◆ REQUIRED WORK
Only one stretch of the records below is wanted: the lines from the one holding "Should have" through the one holding "RF-02, RF-04". Return it exactly, both ends included.

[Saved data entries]

━━━━━━━━

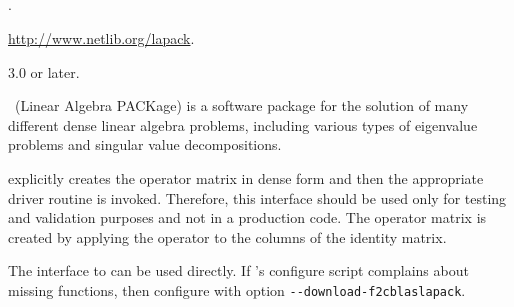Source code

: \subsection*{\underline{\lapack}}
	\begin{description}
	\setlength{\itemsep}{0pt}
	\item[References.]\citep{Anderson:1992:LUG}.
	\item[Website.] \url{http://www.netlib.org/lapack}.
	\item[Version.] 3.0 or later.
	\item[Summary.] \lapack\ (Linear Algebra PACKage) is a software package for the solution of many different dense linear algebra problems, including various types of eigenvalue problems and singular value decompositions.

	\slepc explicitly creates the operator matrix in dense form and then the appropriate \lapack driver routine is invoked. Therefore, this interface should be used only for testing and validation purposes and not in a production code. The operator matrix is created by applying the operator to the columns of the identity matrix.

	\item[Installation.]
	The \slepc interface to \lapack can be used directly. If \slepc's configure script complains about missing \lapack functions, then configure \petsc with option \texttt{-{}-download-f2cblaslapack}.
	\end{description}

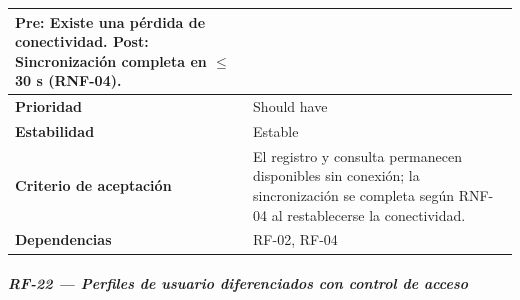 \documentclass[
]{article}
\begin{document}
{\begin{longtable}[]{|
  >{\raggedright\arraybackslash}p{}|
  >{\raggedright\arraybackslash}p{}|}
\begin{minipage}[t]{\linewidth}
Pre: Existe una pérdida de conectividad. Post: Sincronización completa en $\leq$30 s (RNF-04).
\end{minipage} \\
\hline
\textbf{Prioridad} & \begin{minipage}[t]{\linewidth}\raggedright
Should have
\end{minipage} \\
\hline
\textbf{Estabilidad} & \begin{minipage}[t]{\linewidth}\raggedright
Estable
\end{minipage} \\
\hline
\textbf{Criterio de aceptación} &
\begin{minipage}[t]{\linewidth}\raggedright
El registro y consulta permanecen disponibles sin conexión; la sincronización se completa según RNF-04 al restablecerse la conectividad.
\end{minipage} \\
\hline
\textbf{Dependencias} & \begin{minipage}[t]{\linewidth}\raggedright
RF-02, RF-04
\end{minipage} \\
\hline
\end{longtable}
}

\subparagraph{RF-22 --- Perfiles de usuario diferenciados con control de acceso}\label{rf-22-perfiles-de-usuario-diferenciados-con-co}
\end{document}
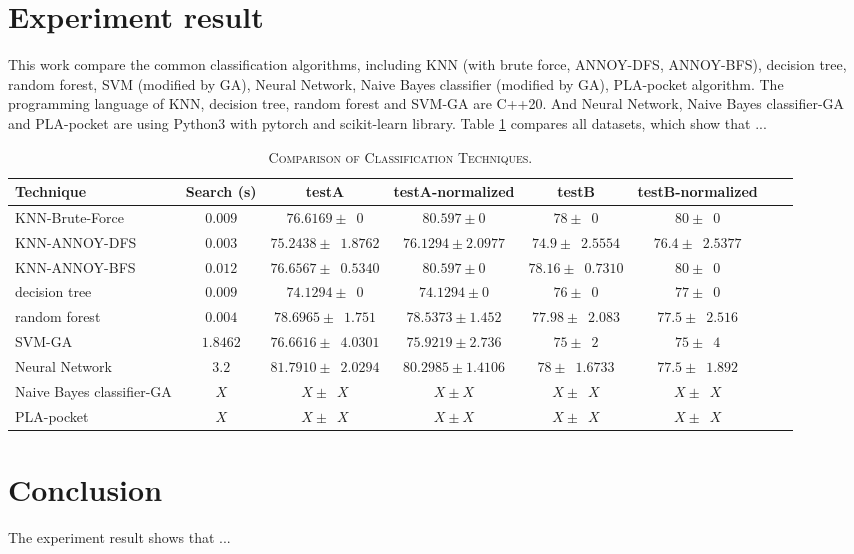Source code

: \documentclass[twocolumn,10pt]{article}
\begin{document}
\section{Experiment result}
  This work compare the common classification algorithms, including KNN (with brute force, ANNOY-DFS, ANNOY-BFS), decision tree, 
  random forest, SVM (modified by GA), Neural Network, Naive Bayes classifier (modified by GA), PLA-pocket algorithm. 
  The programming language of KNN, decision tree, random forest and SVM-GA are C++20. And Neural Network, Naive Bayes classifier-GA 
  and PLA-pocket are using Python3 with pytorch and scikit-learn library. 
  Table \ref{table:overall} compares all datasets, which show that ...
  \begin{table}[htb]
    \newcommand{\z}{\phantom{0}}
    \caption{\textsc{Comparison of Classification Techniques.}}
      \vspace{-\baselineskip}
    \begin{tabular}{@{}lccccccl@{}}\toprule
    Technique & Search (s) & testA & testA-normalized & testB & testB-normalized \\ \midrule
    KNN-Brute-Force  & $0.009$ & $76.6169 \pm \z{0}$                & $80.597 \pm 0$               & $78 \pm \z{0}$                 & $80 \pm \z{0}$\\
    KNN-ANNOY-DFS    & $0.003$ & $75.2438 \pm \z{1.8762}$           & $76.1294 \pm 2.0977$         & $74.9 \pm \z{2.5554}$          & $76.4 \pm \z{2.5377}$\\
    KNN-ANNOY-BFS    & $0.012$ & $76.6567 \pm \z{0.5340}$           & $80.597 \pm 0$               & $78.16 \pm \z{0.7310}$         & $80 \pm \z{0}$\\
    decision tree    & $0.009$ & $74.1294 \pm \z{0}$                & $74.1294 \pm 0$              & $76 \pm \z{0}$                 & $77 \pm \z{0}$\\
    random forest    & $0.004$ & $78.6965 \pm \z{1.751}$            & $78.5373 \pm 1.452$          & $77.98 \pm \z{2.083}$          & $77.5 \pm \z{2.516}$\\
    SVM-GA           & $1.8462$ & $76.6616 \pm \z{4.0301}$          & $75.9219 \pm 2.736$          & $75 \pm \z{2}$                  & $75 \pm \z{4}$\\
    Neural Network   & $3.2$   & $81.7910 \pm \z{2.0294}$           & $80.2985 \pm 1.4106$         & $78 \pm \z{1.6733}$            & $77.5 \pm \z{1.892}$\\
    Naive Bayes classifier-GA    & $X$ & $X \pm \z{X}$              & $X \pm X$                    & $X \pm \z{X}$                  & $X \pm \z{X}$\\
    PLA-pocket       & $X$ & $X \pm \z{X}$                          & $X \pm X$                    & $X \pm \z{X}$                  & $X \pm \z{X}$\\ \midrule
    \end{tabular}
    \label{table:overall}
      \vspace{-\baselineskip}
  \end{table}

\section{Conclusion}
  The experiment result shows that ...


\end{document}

━━━━━━━━

◆ ANSWER SECTION
Should have
\end{minipage} \\
\hline
\textbf{Estabilidad} & \begin{minipage}[t]{\linewidth}\raggedright
Estable
\end{minipage} \\
\hline
\textbf{Criterio de aceptación} &
\begin{minipage}[t]{\linewidth}\raggedright
El registro y consulta permanecen disponibles sin conexión; la sincronización se completa según RNF-04 al restablecerse la conectividad.
\end{minipage} \\
\hline
\textbf{Dependencias} & \begin{minipage}[t]{\linewidth}\raggedright
RF-02, RF-04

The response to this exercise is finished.